That would bring total interest costs in 2023 to roughly the same level as the federal government’s 2022 budget for Medicaid.
The increase is caused in part by the US government’s rapidly increasing national debt, as well as by the Federal Reserve’s sharp increase in interest rates to contain inflation. The government is more than $31 trillion in debt and had a $1.4 trillion deficit in fiscal 2022 (a number that represents the gap between spending and revenue).
These high interest rates in the current fiscal year are just the beginning. This cost will continue to rise rapidly, increasing the burden on future generations.
The Congressional Budget Office projections, released in May, projected a $43 billion increase in interest costs for fiscal year 2023 compared to 2022. Fiscal year 2023 began on October 1.
But after adjusting for the sharply higher interest rates the Federal Reserve has imposed since May — and assuming the Fed keeps its word and imposes additional hikes later this year — the interest cost numbers are staggering.
With the help of Marc Goldstein, the senior policy director of the Committee for a Responsible Federal Budget, I used a workbook function on the CBO website to calculate the additional cost of higher interest rates than CBO projected in May.
The 30-day Treasury rate this week was more than 2.5 percent higher than on May 2, the one-year rate was more than 2 percent higher and the 10-year rate was nearly 1 percent higher.
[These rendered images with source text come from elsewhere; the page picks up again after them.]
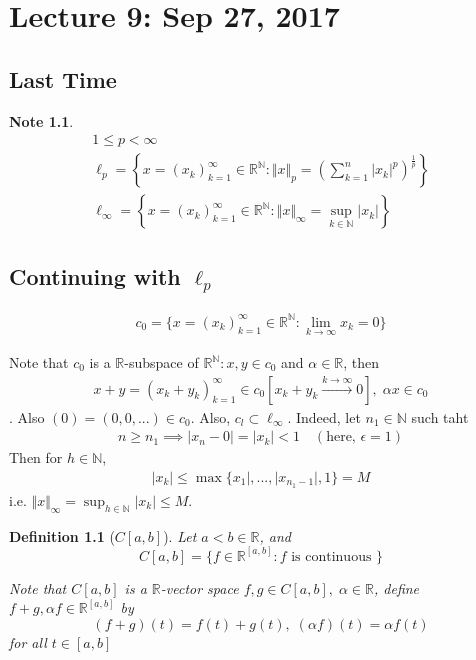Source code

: \documentclass[11pt, oneside]{book}
\theoremstyle{break}
\newtheorem*{note}{Note}
\newtheorem{defn}{Definition}[section]
\newcommand{\bb}[1]{\mathbb{#1}}			%
\begin{document}
\chapter{Lecture 9: Sep 27, 2017}\label{chp:lec9}

\section{Last Time}

\begin{note}
	\begin{gather*}
		1 \leq p < \infty \\
		\ell_p = \left\{x = (x_k)_{k = 1}^\infty \in \bb{R}^\bb{N} : \Vert x\Vert _p = \left(\sum_{k=1}^{n} |x_k|^p \right)^{\frac{1}{p}} \right\} \\
		\ell_\infty = \left\{ x = (x_k)_{k = 1}^\infty \in \bb{R}^\bb{N} : \Vert x\Vert _\infty = \sup_{k \in \bb{N}}|x_k| \right\}
	\end{gather*}
\end{note}

\section{Continuing with \texorpdfstring{$\ell_p$}{lp}}\label{sect:l_p space cont}

\begin{gather*}
	c_0 = \{x = (x_k)_{k = 1}^\infty \in \bb{R}^\bb{N} : \lim_{k \to \infty} x_k = 0 \}
\end{gather*}

Note that $c_0$  is a $\bb{R}$-subspace of $\bb{R}^\bb{N} : x, y \in c_0$ and $\alpha \in \bb{R}$, then
\begin{gather*}
	x + y = (x_k + y_k)_{k = 1}^\infty \in c_0 \left[ x_k + y_k \overset{k \to \infty}{\to} 0 \right], \; \alpha x \in c_0
\end{gather*}.
Also $(0) = (0, 0, ... ) \in c_0$. Also, $c_l \subset \ell_\infty$. Indeed, let $n_1 \in \bb{N}$ such taht
\begin{gather*}
	n \geq n_1 \implies |x_n - 0| = |x_k| < 1 \quad (\text{here, } \epsilon = 1)
\end{gather*}
Then for $h \in \bb{N}$,
\begin{gather*}
	|x_k| \leq \max\{x_1|, ..., |x_{n_1 - 1}|, 1 \} = M
\end{gather*}
i.e. $\Vert x\Vert _\infty = \sup_{h \in \bb{N}} |x_k| \leq M$.

\begin{defn}[\texorpdfstring{$C[a, b]$}{}]
	Let $a < b \in \bb{R}$, and
	\begin{equation}
		C[a, b] = \{f \in \bb{R}^{[a,b]} : f \text{ is continuous } \}
	\end{equation}

	Note that $C[a, b]$ is a $\bb{R}$-vector space $f, g \in C[a, b], \; \alpha \in \bb{R}$, define $f + g, \alpha f \in \bb{R}^{[a,b]}$ by
	\begin{equation}
		(f+g)(t) = f(t) + g(t), \; (\alpha f)(t) = \alpha f(t)
	\end{equation}
	for all $t \in [a, b]$
\end{defn}
\end{document}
And the Fed says higher rates are coming later this year.
Assume Treasury borrowing costs will be 1.5 percent above CBO’s projections for this fiscal year as well as for the next nine years.
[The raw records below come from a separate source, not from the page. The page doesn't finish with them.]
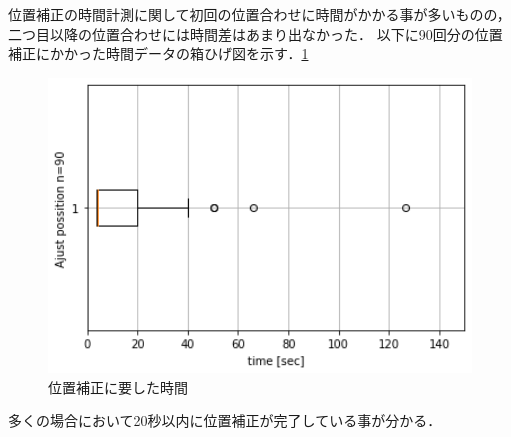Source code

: 位置補正の時間計測に関して初回の位置合わせに時間がかかる事が多いものの，二つ目以降の位置合わせには時間差はあまり出なかった．
以下に90回分の位置補正にかかった時間データの箱ひげ図を示す．\ref{postime_plot}

\begin{figure}[htbp]
    \begin{center}
      \includegraphics[clip,width=15.0cm]{img/timedata.png}
      \caption{位置補正に要した時間}
      \label{postime_plot}
    \end{center}
  \end{figure}

  多くの場合において20秒以内に位置補正が完了している事が分かる．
For this year, projected higher interest costs could reach about $137 billion.
The interest numbers keep growing and growing. For fiscal 2024, we’re looking at $719 billion in interest costs if you include my estimate of $194 billion in higher interest rates.
The Fed, admittedly a late starter in the fight against inflation, is now doing its job as best it can and trying to dampen price increases with higher interest rates. Higher interest costs for the Treasury are collateral damage.
As for the CBO, it couldn’t have known in May that the Fed would raise rates so quickly. Unlike a stock trader, the CBO isn’t in the business of tweaking its math every time the financial markets hiccup, and it hasn’t updated the May numbers. But when the next update comes around, which usually happens in January, the interest numbers may well be high enough to knock your socks off.